* **About this exercise**:
Each entry below should be restated word for word, without any picture it contains.

(Data records)
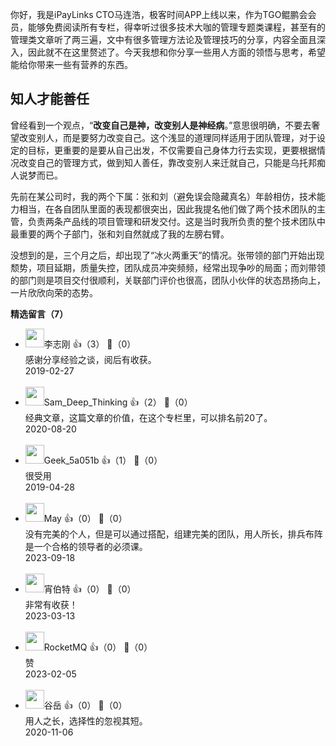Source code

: 你好，我是iPayLinks CTO马连浩，极客时间APP上线以来，作为TGO鲲鹏会会员，能够免费阅读所有专栏，得幸听过很多技术大咖的管理专题类课程，甚至有的管理类文章听了两三遍，文中有很多管理方法论及管理技巧的分享，内容全面且深入，因此就不在这里赘述了。今天我想和你分享一些用人方面的领悟与思考，希望能给你带来一些有营养的东西。

## 知人才能善任

曾经看到一个观点，“**改变自己是神，改变别人是神经病**。”意思很明确，不要去奢望改变别人，而是要努力改变自己。这个浅显的道理同样适用于团队管理，对于设定的目标，更重要的是要从自己出发，不仅需要自己身体力行去实现，更要根据情况改变自己的管理方式，做到知人善任，靠改变别人来迁就自己，只能是乌托邦痴人说梦而已。

先前在某公司时，我的两个下属：张和刘（避免误会隐藏真名）年龄相仿，技术能力相当，在各自团队里面的表现都很突出，因此我提名他们做了两个技术团队的主管，负责两条产品线的项目管理和研发交付。这是当时我所负责的整个技术团队中最重要的两个子部门，张和刘自然就成了我的左膀右臂。

没想到的是，三个月之后，却出现了“冰火两重天”的情况。张带领的部门开始出现颓势，项目延期，质量失控，团队成员冲突频频，经常出现争吵的局面；而刘带领的部门则是项目交付很顺利，关联部门评价也很高，团队小伙伴的状态昂扬向上，一片欣欣向荣的态势。
<div><strong>精选留言（7）</strong></div><ul>
<li><img src="https://static001.geekbang.org/account/avatar/00/12/ea/e3/5818be1e.jpg" width="30px"><span>李志刚</span> 👍（3） 💬（0）<div>感谢分享经验之谈，阅后有收获。</div>2019-02-27</li><br/><li><img src="https://static001.geekbang.org/account/avatar/00/0f/46/c0/106d98e7.jpg" width="30px"><span>Sam_Deep_Thinking</span> 👍（2） 💬（0）<div>经典文章，这篇文章的价值，在这个专栏里，可以排名前20了。</div>2020-08-20</li><br/><li><img src="http://thirdwx.qlogo.cn/mmopen/vi_32/Q0j4TwGTfTIduoLOkCVsJ60XOAw9bia9t9qIxhFT28O04YVc7hMLndvS5WeeNTtQcMMN1wusxsLEGySwsIZhAPQ/132" width="30px"><span>Geek_5a051b</span> 👍（1） 💬（0）<div>很受用</div>2019-04-28</li><br/><li><img src="https://static001.geekbang.org/account/avatar/00/2b/a6/ea/bda460bf.jpg" width="30px"><span>May</span> 👍（0） 💬（0）<div>没有完美的个人，但是可以通过搭配，组建完美的团队，用人所长，排兵布阵是一个合格的领导者的必须课。</div>2023-09-18</li><br/><li><img src="https://static001.geekbang.org/account/avatar/00/0f/bf/03/9e5c2259.jpg" width="30px"><span>宵伯特</span> 👍（0） 💬（0）<div>非常有收获！</div>2023-03-13</li><br/><li><img src="" width="30px"><span>RocketMQ</span> 👍（0） 💬（0）<div>赞</div>2023-02-05</li><br/><li><img src="https://static001.geekbang.org/account/avatar/00/14/c8/67/5489998a.jpg" width="30px"><span>谷岳</span> 👍（0） 💬（0）<div>用人之长，选择性的忽视其短。</div>2020-11-06</li><br/>
</ul>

* **Solution to this exercise**:
Source code

: 你好，我是iPayLinks CTO马连浩，极客时间APP上线以来，作为TGO鲲鹏会会员，能够免费阅读所有专栏，得幸听过很多技术大咖的管理专题类课程，甚至有的管理类文章听了两三遍，文中有很多管理方法论及管理技巧的分享，内容全面且深入，因此就不在这里赘述了。今天我想和你分享一些用人方面的领悟与思考，希望能给你带来一些有营养的东西。

## 知人才能善任

曾经看到一个观点，“**改变自己是神，改变别人是神经病**。”意思很明确，不要去奢望改变别人，而是要努力改变自己。这个浅显的道理同样适用于团队管理，对于设定的目标，更重要的是要从自己出发，不仅需要自己身体力行去实现，更要根据情况改变自己的管理方式，做到知人善任，靠改变别人来迁就自己，只能是乌托邦痴人说梦而已。

先前在某公司时，我的两个下属：张和刘（避免误会隐藏真名）年龄相仿，技术能力相当，在各自团队里面的表现都很突出，因此我提名他们做了两个技术团队的主管，负责两条产品线的项目管理和研发交付。这是当时我所负责的整个技术团队中最重要的两个子部门，张和刘自然就成了我的左膀右臂。

没想到的是，三个月之后，却出现了“冰火两重天”的情况。张带领的部门开始出现颓势，项目延期，质量失控，团队成员冲突频频，经常出现争吵的局面；而刘带领的部门则是项目交付很顺利，关联部门评价也很高，团队小伙伴的状态昂扬向上，一片欣欣向荣的态势。
<div><strong>精选留言（7）</strong></div><ul>
<li><img src="https://static001.geekbang.org/account/avatar/00/12/ea/e3/5818be1e.jpg" width="30px"><span>李志刚</span> 👍（3） 💬（0）<div>感谢分享经验之谈，阅后有收获。</div>2019-02-27</li><br/><li><img src="https://static001.geekbang.org/account/avatar/00/0f/46/c0/106d98e7.jpg" width="30px"><span>Sam_Deep_Thinking</span> 👍（2） 💬（0）<div>经典文章，这篇文章的价值，在这个专栏里，可以排名前20了。</div>2020-08-20</li><br/><li><img src="http://thirdwx.qlogo.cn/mmopen/vi_32/Q0j4TwGTfTIduoLOkCVsJ60XOAw9bia9t9qIxhFT28O04YVc7hMLndvS5WeeNTtQcMMN1wusxsLEGySwsIZhAPQ/132" width="30px"><span>Geek_5a051b</span> 👍（1） 💬（0）<div>很受用</div>2019-04-28</li><br/><li><img src="https://static001.geekbang.org/account/avatar/00/2b/a6/ea/bda460bf.jpg" width="30px"><span>May</span> 👍（0） 💬（0）<div>没有完美的个人，但是可以通过搭配，组建完美的团队，用人所长，排兵布阵是一个合格的领导者的必须课。</div>2023-09-18</li><br/><li><img src="https://static001.geekbang.org/account/avatar/00/0f/bf/03/9e5c2259.jpg" width="30px"><span>宵伯特</span> 👍（0） 💬（0）<div>非常有收获！</div>2023-03-13</li><br/><li><img src="" width="30px"><span>RocketMQ</span> 👍（0） 💬（0）<div>赞</div>2023-02-05</li><br/><li><img src="https://static001.geekbang.org/account/avatar/00/14/c8/67/5489998a.jpg" width="30px"><span>谷岳</span> 👍（0） 💬（0）<div>用人之长，选择性的忽视其短。</div>2020-11-06</li><br/>
</ul>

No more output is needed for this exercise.